Why the “Buy vs. Build” Calculation Just FlippedBlog

At Appoly, we have always built bespoke software. It is simply what we do. But for the past decade, we watched the wider market get swept up in a different mantra: “Don’t build what you can buy.”

The advice to businesses was absolute. Focus on your core product and outsource everything else to SaaS. For a long time, that logic held up. Building software was viewed as slow, expensive, and risky. Why spend six months developing an internal tool when you could sign up for something off the shelf in an afternoon?

But in the last eighteen months, we have watched that calculation change. The maths that used to favour buying does not work anymore.

We are seeing a major shift. Clients in healthcare, logistics, and financial services, businesses that previously would never have considered custom software, are now commissioning it.

The market is finally circling back to what we have known for years. Here is why.

1. AI Compressed the Timeline

The biggest barrier to building custom software used to be cost. Why spend £60,000 on a six-month development project when a £15,000 annual subscription gets you something that works today?

But that calculation is changing, and fast.

AI-assisted development has compressed timelines dramatically. Projects that would have taken months now take weeks. And that shifts the breakeven point in a way most businesses haven’t caught up with yet.
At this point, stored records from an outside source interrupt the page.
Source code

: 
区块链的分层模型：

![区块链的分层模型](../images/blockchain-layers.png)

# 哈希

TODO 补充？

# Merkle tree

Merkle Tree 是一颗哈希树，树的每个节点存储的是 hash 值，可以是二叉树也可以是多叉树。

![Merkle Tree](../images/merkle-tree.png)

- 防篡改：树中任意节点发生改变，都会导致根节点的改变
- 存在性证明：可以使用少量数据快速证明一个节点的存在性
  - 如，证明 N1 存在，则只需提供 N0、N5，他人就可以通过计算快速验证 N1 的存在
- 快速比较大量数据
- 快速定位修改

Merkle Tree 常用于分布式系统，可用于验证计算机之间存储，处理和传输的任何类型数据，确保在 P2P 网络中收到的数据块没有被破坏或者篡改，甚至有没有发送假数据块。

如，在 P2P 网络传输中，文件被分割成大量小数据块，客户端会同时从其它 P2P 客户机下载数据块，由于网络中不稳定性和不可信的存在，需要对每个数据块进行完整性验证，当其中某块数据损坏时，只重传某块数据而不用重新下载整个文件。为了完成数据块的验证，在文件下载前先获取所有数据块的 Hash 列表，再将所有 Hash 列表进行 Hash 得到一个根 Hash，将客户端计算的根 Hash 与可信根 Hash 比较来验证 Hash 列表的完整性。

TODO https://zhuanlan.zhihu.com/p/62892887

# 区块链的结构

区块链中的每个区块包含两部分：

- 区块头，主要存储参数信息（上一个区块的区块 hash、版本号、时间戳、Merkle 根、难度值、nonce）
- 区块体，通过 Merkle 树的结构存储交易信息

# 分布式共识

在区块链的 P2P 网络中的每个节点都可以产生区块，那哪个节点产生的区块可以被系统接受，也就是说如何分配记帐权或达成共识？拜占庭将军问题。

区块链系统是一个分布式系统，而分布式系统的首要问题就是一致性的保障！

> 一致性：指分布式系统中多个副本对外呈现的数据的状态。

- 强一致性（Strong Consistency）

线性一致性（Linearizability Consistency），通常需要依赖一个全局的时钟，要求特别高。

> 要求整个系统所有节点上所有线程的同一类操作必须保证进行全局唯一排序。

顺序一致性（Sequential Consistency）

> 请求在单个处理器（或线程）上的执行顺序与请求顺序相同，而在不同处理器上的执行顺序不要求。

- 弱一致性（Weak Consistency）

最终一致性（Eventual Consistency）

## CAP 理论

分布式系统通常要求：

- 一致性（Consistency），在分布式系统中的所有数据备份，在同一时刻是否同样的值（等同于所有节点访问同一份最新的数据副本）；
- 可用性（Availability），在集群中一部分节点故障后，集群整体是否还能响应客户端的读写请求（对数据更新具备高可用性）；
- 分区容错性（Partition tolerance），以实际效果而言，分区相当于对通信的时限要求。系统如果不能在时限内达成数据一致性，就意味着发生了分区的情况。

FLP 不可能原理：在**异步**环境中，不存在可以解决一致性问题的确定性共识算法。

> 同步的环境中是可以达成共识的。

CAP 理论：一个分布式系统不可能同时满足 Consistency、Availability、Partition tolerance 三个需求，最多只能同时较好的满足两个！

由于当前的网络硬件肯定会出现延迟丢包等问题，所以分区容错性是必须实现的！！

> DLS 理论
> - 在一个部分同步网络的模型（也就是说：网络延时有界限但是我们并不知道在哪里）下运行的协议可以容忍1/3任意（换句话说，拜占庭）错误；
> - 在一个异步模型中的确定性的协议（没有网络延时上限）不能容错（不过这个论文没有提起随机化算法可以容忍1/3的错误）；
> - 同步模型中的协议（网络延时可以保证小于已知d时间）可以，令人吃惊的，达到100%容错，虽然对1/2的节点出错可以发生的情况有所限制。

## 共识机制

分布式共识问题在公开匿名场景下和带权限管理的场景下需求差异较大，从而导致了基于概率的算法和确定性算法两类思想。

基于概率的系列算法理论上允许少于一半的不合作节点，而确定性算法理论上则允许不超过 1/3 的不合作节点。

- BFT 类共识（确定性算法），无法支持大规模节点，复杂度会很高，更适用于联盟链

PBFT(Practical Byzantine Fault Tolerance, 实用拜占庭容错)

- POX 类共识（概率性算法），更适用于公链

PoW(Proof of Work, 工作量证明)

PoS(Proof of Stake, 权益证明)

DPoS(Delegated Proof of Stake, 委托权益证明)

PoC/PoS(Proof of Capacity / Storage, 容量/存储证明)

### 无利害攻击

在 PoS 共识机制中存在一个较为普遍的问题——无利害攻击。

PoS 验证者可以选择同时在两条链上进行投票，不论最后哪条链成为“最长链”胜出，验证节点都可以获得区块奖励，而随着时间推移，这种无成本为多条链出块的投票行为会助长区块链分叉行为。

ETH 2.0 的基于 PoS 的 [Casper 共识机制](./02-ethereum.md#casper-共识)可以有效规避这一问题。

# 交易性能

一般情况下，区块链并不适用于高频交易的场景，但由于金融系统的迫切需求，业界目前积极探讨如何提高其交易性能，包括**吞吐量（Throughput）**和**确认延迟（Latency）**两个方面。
Here’s a real example. A client came to us paying £18,000 a year for a SaaS platform. They were using about 15% of its features. The rest was bloat, functionality they were paying for but would never need.

We built them a bespoke replacement for £20,000. It took six weeks, does exactly what they need, and nothing they don’t. By the end of year two, they’ll be £16,000 better off, and that gap only widens from there.

The old maths said subscribe. The new maths says build.

2. The Integration Tax Is Unbearable

This is the hidden killer of the SaaS stack. Five “best in class” tools that do not talk to each other is not a solution. It is a headache with a monthly invoice.

I have lost count of the businesses I have spoken to that are running operations through a fragile web of Zapier automations, CSV exports, and manual data entry.

They bought the best tools, but the seams between them are where the real work happens, work often done by expensive humans manually moving data.

Custom software does not have seams. It is built around your actual workflow, not a generic approximation of it.

3. Renting Your Secret Sauce Is Dangerous

Off the shelf software is designed for the average use case. By definition, it is mediocre for everyone.

If your operations are your competitive advantage, if how you do things is why customers choose you, then forcing that process into a generic tool is actively harmful.

You are flattening your differentiation to fit someone else’s template.

I spoke to a logistics company recently that spent two years trying to make a well known route optimisation tool work for their specific constraints.

The result: two years of workarounds and being told “that’s not how the system works”.

The fix: they finally commissioned something custom. It took three months and solved problems the off the shelf tool could not even acknowledge existed.

4. Ownership Matters More Than We Admitted

The old criticism of custom software was maintenance: “You build it, you own the bugs.”

That is true. But consider the alternative: vendor dependency.

When you rely on a vendor’s roadmap, you are at their mercy.

  • If they sunset a feature you rely on, you scramble.
  • If they pivot to enterprise customers, your pricing triples.
  • If they get acquired, the product direction shifts.

Custom software does not have a roadmap you cannot control. It does not pivot. It does what you need it to do, for as long as you need it to do it.

The Pendulum Swings

We’re not suggesting anyone should build their own email client or accounting system. That would be daft.

But the line between “should build” and “should buy” has moved, and most businesses have not noticed yet.

The conditions have changed. AI lowered the cost of building, and integration complexity raised the cost of buying.

The questions worth asking:

  • Where are you paying for features you will never use?
  • Where are the painful seams between your tools?
  • Where is a generic solution actively constraining what makes you different?

We have always specialised in bespoke because we believed it was the superior long term strategy. Now, it seems the economics finally agree.